Collected data:
● ● ● ● ●

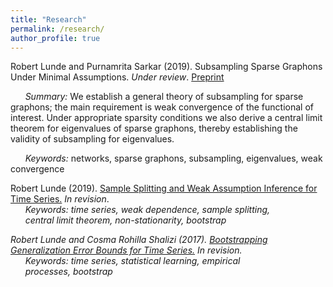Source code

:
 ```yaml
---
title: "Research"
permalink: /research/
author_profile: true
---
```

Robert Lunde and Purnamrita Sarkar (2019). Subsampling Sparse Graphons Under Minimal Assumptions. <i>Under review</i>. [Preprint](https://arxiv.org/pdf/1907.12528.pdf)   

&nbsp;&nbsp;&nbsp;&nbsp;&nbsp; <i>Summary:</i> We establish a general theory of subsampling for sparse
graphons; the main requirement is weak convergence of the functional of interest. Under appropriate sparsity
conditions we also derive a central limit theorem for eigenvalues of sparse graphons, thereby establishing the
validity of subsampling for eigenvalues. 

&nbsp;&nbsp;&nbsp;&nbsp;&nbsp; <i>Keywords:</i> networks, sparse graphons, subsampling, eigenvalues, weak convergence  



Robert Lunde (2019). [Sample Splitting and Weak Assumption Inference for Time Series.](https://arxiv.org/abs/1902.07425)  <i>In revision</i>.  
  &nbsp;&nbsp;&nbsp;&nbsp;&nbsp; <i>Keywords: time series, weak dependence, sample splitting,  
  &nbsp;&nbsp;&nbsp;&nbsp;&nbsp; central limit theorem, non-stationarity, bootstrap

Robert Lunde and Cosma Rohilla Shalizi (2017). [Bootstrapping Generalization Error Bounds for Time Series.](https://arxiv.org/abs/1711.02834)  <i>In revision</i>.  
  &nbsp;&nbsp;&nbsp;&nbsp;&nbsp; <i>Keywords: time series, statistical learning, empirical     
  &nbsp;&nbsp;&nbsp;&nbsp;&nbsp; processes, bootstrap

● ● ● ● ●

### TASK DETAILS
Within the records, filter for lines that contain the word "revision" and show each one.

### TASK OUTPUT
Robert Lunde (2019). [Sample Splitting and Weak Assumption Inference for Time Series.](https://arxiv.org/abs/1902.07425)  <i>In revision</i>.  
Robert Lunde and Cosma Rohilla Shalizi (2017). [Bootstrapping Generalization Error Bounds for Time Series.](https://arxiv.org/abs/1711.02834)  <i>In revision</i>.  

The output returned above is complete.